- **Goal of the exercise**
Reproduce the records below exactly, but leave their pictures out of the copy.

- **Source material**
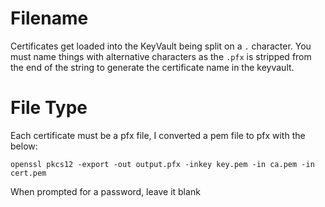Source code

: # Filename
Certificates get loaded into the KeyVault being split on a `.` character. You must name things with alternative characters as the `.pfx` is stripped from the end of the string to generate the certificate name in the keyvault.

# File Type
Each certificate must be a pfx file, I converted a pem file to pfx with the below:

```
openssl pkcs12 -export -out output.pfx -inkey key.pem -in ca.pem -in cert.pem
```

When prompted for a password, leave it blank
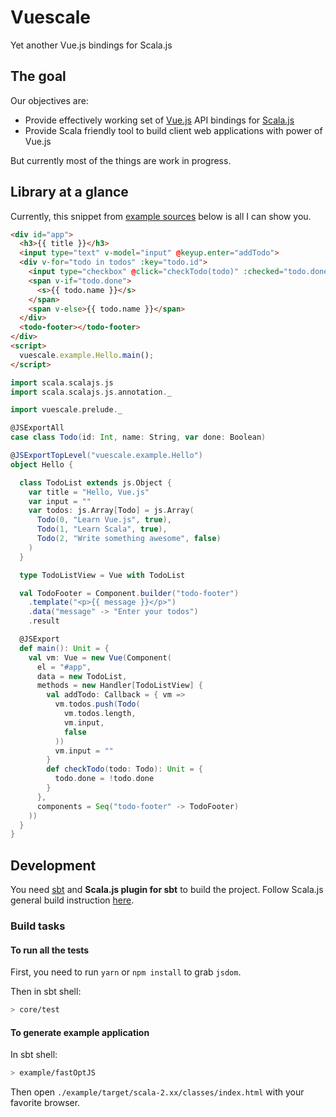 # Vuescale

Yet another Vue.js bindings for Scala.js

## The goal

Our objectives are:
- Provide effectively working set of [Vue.js][vue] API bindings for [Scala.js][scalajs]
- Provide Scala friendly tool to build client web applications with power of Vue.js

But currently most of the things are work in progress.

## Library at a glance

Currently, this snippet from [example sources][example] below is all I can show you.

```html
<div id="app">
  <h3>{{ title }}</h3>
  <input type="text" v-model="input" @keyup.enter="addTodo">
  <div v-for="todo in todos" :key="todo.id">
    <input type="checkbox" @click="checkTodo(todo)" :checked="todo.done">
    <span v-if="todo.done">
      <s>{{ todo.name }}</s>
    </span>
    <span v-else>{{ todo.name }}</span>
  </div>
  <todo-footer></todo-footer>
</div>
<script>
  vuescale.example.Hello.main();
</script>
```

```scala
import scala.scalajs.js
import scala.scalajs.js.annotation._

import vuescale.prelude._

@JSExportAll
case class Todo(id: Int, name: String, var done: Boolean)

@JSExportTopLevel("vuescale.example.Hello")
object Hello {

  class TodoList extends js.Object {
    var title = "Hello, Vue.js"
    var input = ""
    var todos: js.Array[Todo] = js.Array(
      Todo(0, "Learn Vue.js", true),
      Todo(1, "Learn Scala", true),
      Todo(2, "Write something awesome", false)
    )
  }

  type TodoListView = Vue with TodoList

  val TodoFooter = Component.builder("todo-footer")
    .template("<p>{{ message }}</p>")
    .data("message" -> "Enter your todos")
    .result

  @JSExport
  def main(): Unit = {
    val vm: Vue = new Vue(Component(
      el = "#app",
      data = new TodoList,
      methods = new Handler[TodoListView] {
        val addTodo: Callback = { vm =>
          vm.todos.push(Todo(
            vm.todos.length,
            vm.input,
            false
          ))
          vm.input = ""
        }
        def checkTodo(todo: Todo): Unit = {
          todo.done = !todo.done
        }
      },
      components = Seq("todo-footer" -> TodoFooter)
    ))
  }
}
```

## Development

You need [sbt][] and **Scala.js plugin for sbt** to build the project. Follow Scala.js general build instruction [here][scalajs-build-instruction].

### Build tasks

#### To run all the tests

First, you need to run `yarn` or `npm install` to grab `jsdom`.

Then in sbt shell:

```sh
> core/test
```

#### To generate example application

In sbt shell:

```sh
> example/fastOptJS
```

Then open `./example/target/scala-2.xx/classes/index.html` with your favorite browser.


[sbt]:https://www.scala-sbt.org/
[scalajs]:https://www.scala-js.org/
[scalajs-build-instruction]:https://www.scala-js.org/doc/project/
[vue]:https://vuejs.org/
[example]:https://github.com/lettenj61/vuescale/blob/master/example/src/main/scala/vuescale/example/Hello.scala
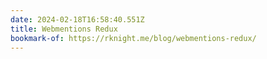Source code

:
 ```yaml
---
date: 2024-02-18T16:58:40.551Z
title: Webmentions Redux
bookmark-of: https://rknight.me/blog/webmentions-redux/
---
```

- **Exercise output**
Source code

: # Filename
Certificates get loaded into the KeyVault being split on a `.` character. You must name things with alternative characters as the `.pfx` is stripped from the end of the string to generate the certificate name in the keyvault.

# File Type
Each certificate must be a pfx file, I converted a pem file to pfx with the below:

```
openssl pkcs12 -export -out output.pfx -inkey key.pem -in ca.pem -in cert.pem
```

When prompted for a password, leave it blank
 # Vuescale

Yet another Vue.js bindings for Scala.js

## The goal

Our objectives are:
- Provide effectively working set of [Vue.js][vue] API bindings for [Scala.js][scalajs]
- Provide Scala friendly tool to build client web applications with power of Vue.js

But currently most of the things are work in progress.

## Library at a glance

Currently, this snippet from [example sources][example] below is all I can show you.

```html
<div id="app">
  <h3>{{ title }}</h3>
  <input type="text" v-model="input" @keyup.enter="addTodo">
  <div v-for="todo in todos" :key="todo.id">
    <input type="checkbox" @click="checkTodo(todo)" :checked="todo.done">
    <span v-if="todo.done">
      <s>{{ todo.name }}</s>
    </span>
    <span v-else>{{ todo.name }}</span>
  </div>
  <todo-footer></todo-footer>
</div>
<script>
  vuescale.example.Hello.main();
</script>
```

```scala
import scala.scalajs.js
import scala.scalajs.js.annotation._

import vuescale.prelude._

@JSExportAll
case class Todo(id: Int, name: String, var done: Boolean)

@JSExportTopLevel("vuescale.example.Hello")
object Hello {

  class TodoList extends js.Object {
    var title = "Hello, Vue.js"
    var input = ""
    var todos: js.Array[Todo] = js.Array(
      Todo(0, "Learn Vue.js", true),
      Todo(1, "Learn Scala", true),
      Todo(2, "Write something awesome", false)
    )
  }

  type TodoListView = Vue with TodoList

  val TodoFooter = Component.builder("todo-footer")
    .template("<p>{{ message }}</p>")
    .data("message" -> "Enter your todos")
    .result

  @JSExport
  def main(): Unit = {
    val vm: Vue = new Vue(Component(
      el = "#app",
      data = new TodoList,
      methods = new Handler[TodoListView] {
        val addTodo: Callback = { vm =>
          vm.todos.push(Todo(
            vm.todos.length,
            vm.input,
            false
          ))
          vm.input = ""
        }
        def checkTodo(todo: Todo): Unit = {
          todo.done = !todo.done
        }
      },
      components = Seq("todo-footer" -> TodoFooter)
    ))
  }
}
```

## Development

You need [sbt][] and **Scala.js plugin for sbt** to build the project. Follow Scala.js general build instruction [here][scalajs-build-instruction].

### Build tasks

#### To run all the tests

First, you need to run `yarn` or `npm install` to grab `jsdom`.

Then in sbt shell:

```sh
> core/test
```

#### To generate example application

In sbt shell:

```sh
> example/fastOptJS
```

Then open `./example/target/scala-2.xx/classes/index.html` with your favorite browser.


[sbt]:https://www.scala-sbt.org/
[scalajs]:https://www.scala-js.org/
[scalajs-build-instruction]:https://www.scala-js.org/doc/project/
[vue]:https://vuejs.org/
[example]:https://github.com/lettenj61/vuescale/blob/master/example/src/main/scala/vuescale/example/Hello.scala
Source code

:
 ```yaml
---
date: 2024-02-18T16:58:40.551Z
title: Webmentions Redux
bookmark-of: https://rknight.me/blog/webmentions-redux/
---
```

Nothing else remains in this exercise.